HSJ’s daily digest of the must read stories and debate in health policy

Digital watching

This is proving to be an especially interesting week for the NHS’s digital agenda. On Monday, HSJ revealed that the Department of Health’s bid to the government spending review said the NHS will need up to £5.6bn to deliver its technology plans.

This is a huge sum of money in the context of the government’s spending review, in which some departments are already facing eye-watering cuts. Pressure on departmental bids has only intensified following the House of Lords forcing the government to delay plans for £4.4bn of cuts to tax credits last month.   

On Tuesday, we reported that a new index will rate NHS providers’ technological capabilities and eventually be part of the statutory regulatory regime.

NHS England said its existing index was too supplier focused and does not provide enough information on meaningful use or interoperability, so it needs a new one.

The new digital maturity index has been launched just as NHS organisations are formalising in which groups they will come together to draw up new local “digital roadmaps”.

These gangs, led by clinical commissioning groups but with provider involvement, need to set out how they plan to achieve a paperless at the point of care NHS by 2020 – not an easy task.

NHS England national director for patients and information Tim Kelsey told the EHI Live conference on Tuesday that the majority of NHS organisations hit the October deadline for telling NHS England about their groups.

More details will follow about them is expected in the coming weeks, but it would be fair to say that, regardless of the spending review outcome, this is where the hard work starts rather than finishes.

CCGs stand firm

Mutterings about the need for changes to the current 209 clinical commissioning group configuration keep getting louder. One thing driving this is increasing complaints from providers experimenting with new models of care about a lack of wholehearted support from their local commissioners. There’s also an inherent tension between the emergence of new provider models, which want to take on delegated budgets and functions from CCGs - it threatens CCG viability and suggests groups probably need to merge to cover larger patches.

These factors seem to have come to a head in the East Midlands, where vanguard and GP “super partnership” Lakeside Healthcare applied to move from tiny Corby CCG (for which it provides services) to large neighbour Nene CCG. It was refused, with Corby admitting its viability was a factor in that decision, along with, apparently, some Nene GPs objecting.

We fear this is just the beginning: you can expect turbulence in the commissioning system to increase, rather than reduce.

Falling short

A study for NHS England, seen by HSJ, has exposed three quarters of hospital emergency departments as being below the minimum standards for liaison psychiatry.

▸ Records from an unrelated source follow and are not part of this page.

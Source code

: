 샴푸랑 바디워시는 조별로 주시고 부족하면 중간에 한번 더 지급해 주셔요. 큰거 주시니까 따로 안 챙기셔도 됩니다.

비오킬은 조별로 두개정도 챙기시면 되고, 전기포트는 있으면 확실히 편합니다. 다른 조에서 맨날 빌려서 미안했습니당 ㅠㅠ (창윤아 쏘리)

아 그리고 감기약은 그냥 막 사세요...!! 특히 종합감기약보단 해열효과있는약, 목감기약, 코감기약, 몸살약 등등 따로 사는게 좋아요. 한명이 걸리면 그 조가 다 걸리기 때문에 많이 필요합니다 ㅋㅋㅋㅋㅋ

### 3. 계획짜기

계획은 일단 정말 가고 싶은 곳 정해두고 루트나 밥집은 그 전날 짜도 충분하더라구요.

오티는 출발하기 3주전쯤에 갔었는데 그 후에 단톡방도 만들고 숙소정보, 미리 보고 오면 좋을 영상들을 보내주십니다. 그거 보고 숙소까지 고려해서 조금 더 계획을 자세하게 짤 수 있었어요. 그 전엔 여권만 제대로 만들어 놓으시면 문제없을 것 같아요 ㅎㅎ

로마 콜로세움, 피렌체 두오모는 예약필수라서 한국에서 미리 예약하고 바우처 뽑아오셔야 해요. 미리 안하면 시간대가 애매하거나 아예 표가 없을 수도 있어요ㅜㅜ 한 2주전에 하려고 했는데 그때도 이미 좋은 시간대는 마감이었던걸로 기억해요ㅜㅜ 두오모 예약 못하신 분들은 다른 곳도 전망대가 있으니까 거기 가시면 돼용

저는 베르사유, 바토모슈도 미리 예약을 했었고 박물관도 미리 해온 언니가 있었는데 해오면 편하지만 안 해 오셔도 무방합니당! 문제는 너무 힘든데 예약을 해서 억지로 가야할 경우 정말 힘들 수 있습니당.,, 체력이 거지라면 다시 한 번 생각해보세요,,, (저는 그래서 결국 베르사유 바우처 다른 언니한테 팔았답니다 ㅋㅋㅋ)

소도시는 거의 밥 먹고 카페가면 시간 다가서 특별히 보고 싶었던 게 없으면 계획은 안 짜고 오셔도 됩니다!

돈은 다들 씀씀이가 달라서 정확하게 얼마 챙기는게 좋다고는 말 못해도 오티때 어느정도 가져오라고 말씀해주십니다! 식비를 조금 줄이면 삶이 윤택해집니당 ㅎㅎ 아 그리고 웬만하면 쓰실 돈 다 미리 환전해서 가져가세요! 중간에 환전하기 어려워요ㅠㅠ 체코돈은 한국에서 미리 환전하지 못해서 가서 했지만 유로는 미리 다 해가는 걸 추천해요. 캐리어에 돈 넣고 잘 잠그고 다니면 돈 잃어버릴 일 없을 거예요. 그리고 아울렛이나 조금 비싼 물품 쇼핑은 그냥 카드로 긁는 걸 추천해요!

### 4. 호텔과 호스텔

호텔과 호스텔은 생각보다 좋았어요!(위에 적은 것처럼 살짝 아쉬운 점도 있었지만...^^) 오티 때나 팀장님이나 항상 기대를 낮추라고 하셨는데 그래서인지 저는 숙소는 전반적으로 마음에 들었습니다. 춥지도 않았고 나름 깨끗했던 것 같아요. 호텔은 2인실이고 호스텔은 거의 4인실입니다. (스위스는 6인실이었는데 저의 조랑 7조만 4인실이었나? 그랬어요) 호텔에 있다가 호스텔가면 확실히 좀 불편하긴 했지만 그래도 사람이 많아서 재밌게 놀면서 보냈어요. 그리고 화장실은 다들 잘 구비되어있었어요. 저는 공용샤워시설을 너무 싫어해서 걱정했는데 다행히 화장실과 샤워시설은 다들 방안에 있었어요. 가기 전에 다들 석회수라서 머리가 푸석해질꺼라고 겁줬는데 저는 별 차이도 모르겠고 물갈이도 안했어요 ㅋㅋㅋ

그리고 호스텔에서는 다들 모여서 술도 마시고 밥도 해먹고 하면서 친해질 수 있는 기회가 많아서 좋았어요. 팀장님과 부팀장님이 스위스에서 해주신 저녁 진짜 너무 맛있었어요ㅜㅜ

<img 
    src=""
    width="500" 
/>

The work, commissioned by NHS England, found 133 out of 179 A&E departments were below the minimum core standard for 24/7 liaison psychiatry. This service has been identified as necessary for trusts to improve outcomes and increase savings for the NHS.

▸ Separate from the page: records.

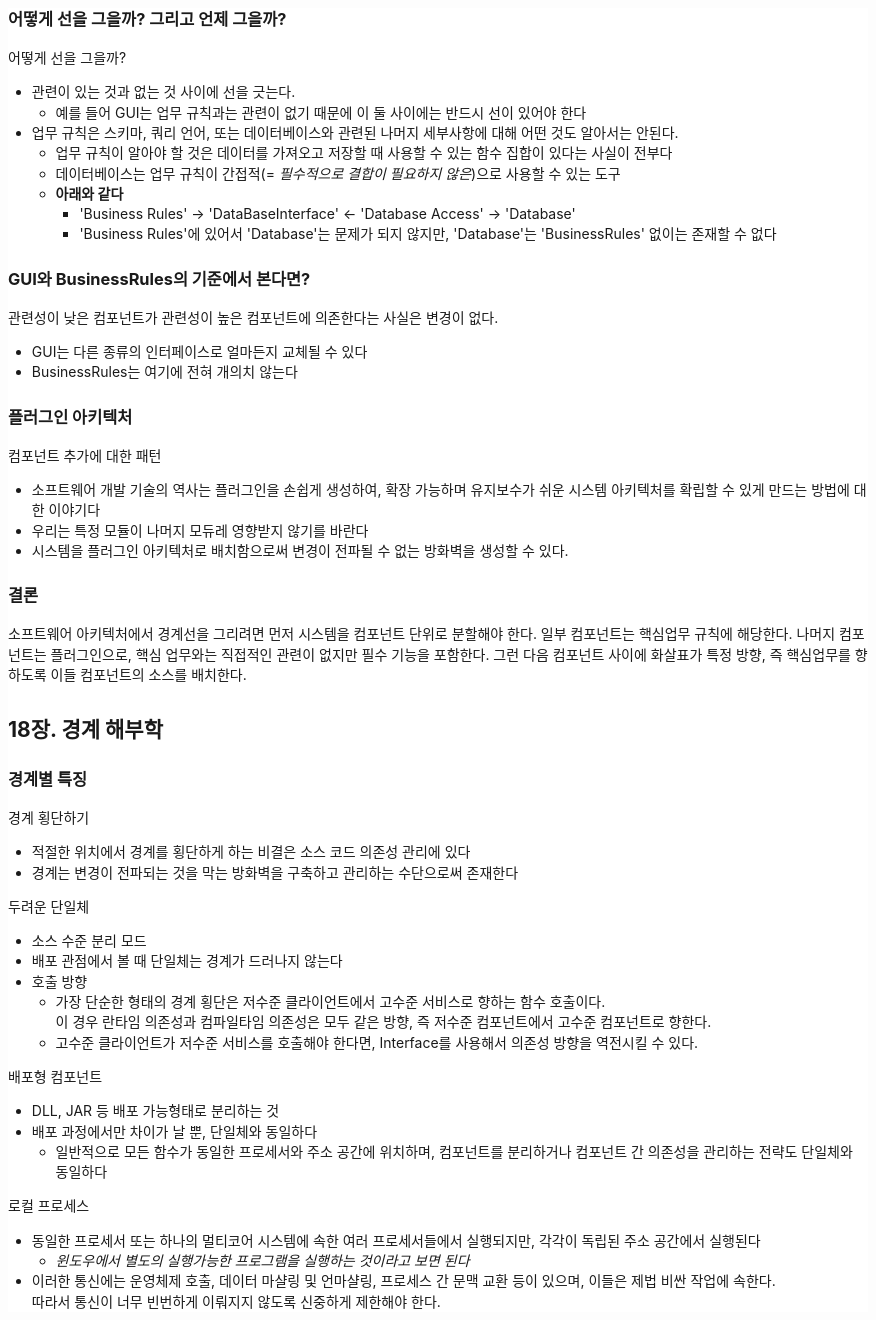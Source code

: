 ### 어떻게 선을 그을까? 그리고 언제 그을까?
어떻게 선을 그을까?
- 관련이 있는 것과 없는 것 사이에 선을 긋는다. 
   - 예를 들어 GUI는 업무 규칙과는 관련이 없기 때문에 이 둘 사이에는 반드시 선이 있어야 한다
- 업무 규칙은 스키마, 쿼리 언어, 또는 데이터베이스와 관련된 나머지 세부사항에 대해 어떤 것도 알아서는 안된다. 
   - 업무 규칙이 알아야 할 것은 데이터를 가져오고 저장할 때 사용할 수 있는 함수 집합이 있다는 사실이 전부다
   - 데이터베이스는 업무 규칙이 간접적(= _필수적으로 결합이 필요하지 않은_)으로 사용할 수 있는 도구
   - __아래와 같다__
      - 'Business Rules' -> 'DataBaseInterface' <- 'Database Access' -> 'Database'
      - 'Business Rules'에 있어서 'Database'는 문제가 되지 않지만, 'Database'는 'BusinessRules' 없이는 존재할 수 없다

### GUI와 BusinessRules의 기준에서 본다면?
관련성이 낮은 컴포넌트가 관련성이 높은 컴포넌트에 의존한다는 사실은 변경이 없다. 
- GUI는 다른 종류의 인터페이스로 얼마든지 교체될 수 있다
- BusinessRules는 여기에 전혀 개의치 않는다

### 플러그인 아키텍처
컴포넌트 추가에 대한 패턴
- 소프트웨어 개발 기술의 역사는 플러그인을 손쉽게 생성하여, 확장 가능하며 유지보수가 쉬운 시스템 아키텍처를 확립할 수 있게 만드는 방법에 대한 이야기다
- 우리는 특정 모듈이 나머지 모듀레 영향받지 않기를 바란다
- 시스템을 플러그인 아키텍처로 배치함으로써 변경이 전파될 수 없는 방화벽을 생성할 수 있다. 

### 결론
소프트웨어 아키텍처에서 경계선을 그리려면 먼저 시스템을 컴포넌트 단위로 분할해야 한다. 일부 컴포넌트는 핵심업무 규칙에 해당한다. 나머지 컴포넌트는 플러그인으로, 핵심 업무와는 직접적인 관련이 없지만 필수 기능을 포함한다. 그런 다음 컴포넌트 사이에 화살표가 특정 방향, 즉 핵심업무를 향하도록 이들 컴포넌트의 소스를 배치한다. 

## 18장. 경계 해부학
### 경계별 특징
경계 횡단하기
- 적절한 위치에서 경계를 횡단하게 하는 비결은 소스 코드 의존성 관리에 있다
- 경계는 변경이 전파되는 것을 막는 방화벽을 구축하고 관리하는 수단으로써 존재한다

두려운 단일체
- 소스 수준 분리 모드
- 배포 관점에서 볼 때 단일체는 경계가 드러나지 않는다
- 호출 방향
   - 가장 단순한 형태의 경계 횡단은 저수준 클라이언트에서 고수준 서비스로 향하는 함수 호출이다.<br>
   이 경우 란타임 의존성과 컴파일타임 의존성은 모두 같은 방향, 즉 저수준 컴포넌트에서 고수준 컴포넌트로 향한다. 
   - 고수준 클라이언트가 저수준 서비스를 호출해야 한다면, Interface를 사용해서 의존성 방향을 역전시킬 수 있다. 

배포형 컴포넌트
- DLL, JAR 등 배포 가능형태로 분리하는 것
- 배포 과정에서만 차이가 날 뿐, 단일체와 동일하다
   - 일반적으로 모든 함수가 동일한 프로세서와 주소 공간에 위치하며, 컴포넌트를 분리하거나 컴포넌트 간 의존성을 관리하는 전략도 단일체와 동일하다


로컬 프로세스
- 동일한 프로세서 또는 하나의 멀티코어 시스템에 속한 여러 프로세서들에서 실행되지만, 각각이 독립된 주소 공간에서 실행된다
   - _윈도우에서 별도의 실행가능한 프로그램을 실행하는 것이라고 보면 된다_
- 이러한 통신에는 운영체제 호출, 데이터 마샬링 및 언마샬링, 프로세스 간 문맥 교환 등이 있으며, 이들은 제법 비싼 작업에 속한다.<br>
따라서 통신이 너무 빈번하게 이뤄지지 않도록 신중하게 제한해야 한다.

In total, 169 A&E departments had a shortage of 1,270 trained nurses to support the delivery of liaison psychiatry, while 153 departments had a shortage of 230 trained consultants. Eleven hospitals had no liaison psychiatry service, with only 35 departments delivering at or above the minimum standards.

The results have emerged as NHS England has released a one-off £30m fund to invest in liaison psychiatry. But experts have told HSJ the cash doesn’t go far enough, putting services at risk of collapse in future if they are not properly funded by CCGs.